"Each neuron has a so-called receptive field, which is a group of neurons that it is sensitized to activate."
This module serves as a basic introduction to the topic of neural networks (NN). The goal of this lesson is to introduce neural networks and not only show what they can do and how they are used, but also provide insight into how they work internally.
Students will be able to
| Time | Content | Material |
|---|---|---|
| 50 min | Theory - Part 1 - Basics | Slides |
| 30 min | Theory - Part 2 - Receptive fields | Slides |
| 20 min | Practice - simulator in the manual and automatic variant | Simulator |
| 25 min | Theory - part 3 - practical minimal example | Slides |
| 10 min | Practice - Simulator | Simulator |
| 15 min | Practice - practical exercise | Files |
This part explains the basic concepts and structure of neural networks and shows how they work using the example of character recognition using a simple feed-forward network.
Neural networks as the presumed basis of all thought processes, artificial neural networks as an attempt to reproduce this process in principle but not in detail.
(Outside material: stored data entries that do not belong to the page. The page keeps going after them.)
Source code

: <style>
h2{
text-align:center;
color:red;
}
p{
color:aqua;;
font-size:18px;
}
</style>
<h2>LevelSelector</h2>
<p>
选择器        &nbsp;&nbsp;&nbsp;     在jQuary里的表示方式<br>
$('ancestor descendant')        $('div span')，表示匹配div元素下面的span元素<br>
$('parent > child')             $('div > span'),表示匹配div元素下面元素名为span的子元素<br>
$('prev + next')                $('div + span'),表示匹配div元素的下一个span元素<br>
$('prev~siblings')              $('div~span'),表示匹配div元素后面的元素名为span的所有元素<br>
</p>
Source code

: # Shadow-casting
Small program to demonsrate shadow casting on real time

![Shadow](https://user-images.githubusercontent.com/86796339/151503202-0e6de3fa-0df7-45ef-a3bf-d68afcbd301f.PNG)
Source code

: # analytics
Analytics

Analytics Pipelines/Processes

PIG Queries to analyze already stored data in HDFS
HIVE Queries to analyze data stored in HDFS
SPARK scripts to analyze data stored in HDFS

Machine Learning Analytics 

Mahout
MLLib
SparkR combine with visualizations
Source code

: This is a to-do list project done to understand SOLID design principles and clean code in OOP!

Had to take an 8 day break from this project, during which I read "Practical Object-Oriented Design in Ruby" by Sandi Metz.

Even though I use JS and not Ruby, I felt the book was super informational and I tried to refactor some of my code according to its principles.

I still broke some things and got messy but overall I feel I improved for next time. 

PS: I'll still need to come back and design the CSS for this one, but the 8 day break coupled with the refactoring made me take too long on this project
Neural networks function fundamentally differently than conventional computers with the usual von Neumann architecture (Arithmetical Logical Unit, Control Unit, Memory, I/O Unit). Introduction of the term "Feed-Forward-Network".
Why is digit and character recognition challenging? What makes it so difficult for conventional programming?
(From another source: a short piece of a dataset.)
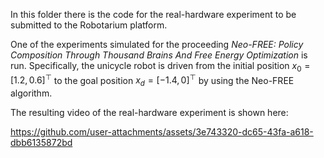 In this folder there is the code for the real-hardware experiment to be submitted to the Robotarium platform.

One of the experiments simulated for the proceeding *Neo-FREE: Policy Composition Through Thousand Brains And Free Energy Optimization* is run.
Specifically, the unicycle robot is driven from the initial position $x_0=[1.2, 0.6]^{\top}$ to the goal position $x_d=[-1.4, 0]^{\top}$ by using the Neo-FREE algorithm.

The resulting video of the real-hardware experiment is shown here:





https://github.com/user-attachments/assets/3e743320-dc65-43fa-a618-dbb6135872bd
How is the input data, i.e. in our case the graphically displayed digits and numbers, fed to the network? The pixel brightness levels are interpreted as activations of neurons of the first layer (= input layer).
In the feed-forward architecture, the first layer is the input layer, the last is the output layer, and the layers in between are called hidden layers.
The slides show the flow of data through the network. The activations are passed through the connections and become the activations of the next layer.
The recognition of characters can be imagined step by step in such a way that first simple, more basic units of the character are recognized and then larger, more coherent ones. These units are highlighted in color in each case. One explanation of the way neural networks work is that in a successfully trained network there is a division of labor between the layers, so that the upstream layers (left side) respond to the more basic units and the downstream layers (right side) tend to respond to the larger units.
The connection between activations and weights is explained here and the term receptive field is introduced. Each neuron has a so-called receptive field, which is a group of neurons that it is sensitized to activate. This is an important concept for understanding how neural networks work.
In order that values of neurons do not grow infinitely into the positive or negative (a small part of the net would be sufficient to make the total result useless) a restriction function is always used. This becomes an elementary component of the activation function.
Explanation of which role the bias plays in the operation and indication of the complete activation formula consisting of the constraint function, the activations, the weights and the pre-excitations.
Using three questions, we recapitulate some fundamental properties of a neural network.
The feed-forward network architecture has been presented here because it is a very simple and commonly used architecture. The graphic is only meant to indicate that a plethora of other architectures are being used and tested.
This part deepens the notion of receptive field already introduced in part 1 Using an interactive example of object recognition with a 2x2 pixel camera. This part of the lesson allows an interactive understanding of the operation of a neural network with the simulator.
A simple neural network gives a camera equipped with a 2x2 pixel sensor the ability to recognize four different patterns. As with character recognition before, the problem is more challenging than it first sounds. Patterns of the same category may not have pixels in common. As before, the brightness of the pixels becomes the activation of the neurons in the input layer.
In these slides, we will again go into detail about how the neurons work: Forming the weighted sum of the inputs and constraining the values. The details of the sigmoid function form an extended content for more advanced students.
The started layer is completed, an additional layer of the same layer type is added and finally another layer with alternative activation function. For activations and weights only 0, 1, -1 are used in sequence. This is a drastic restriction and only works because this is a very simple use case. However, it makes the calculation much easier. It allows us to follow the computational process through the simple neural network or even perform it ourselves. In practice, it would not be a good idea to use only 0, 1, -1. This only works for this simple example.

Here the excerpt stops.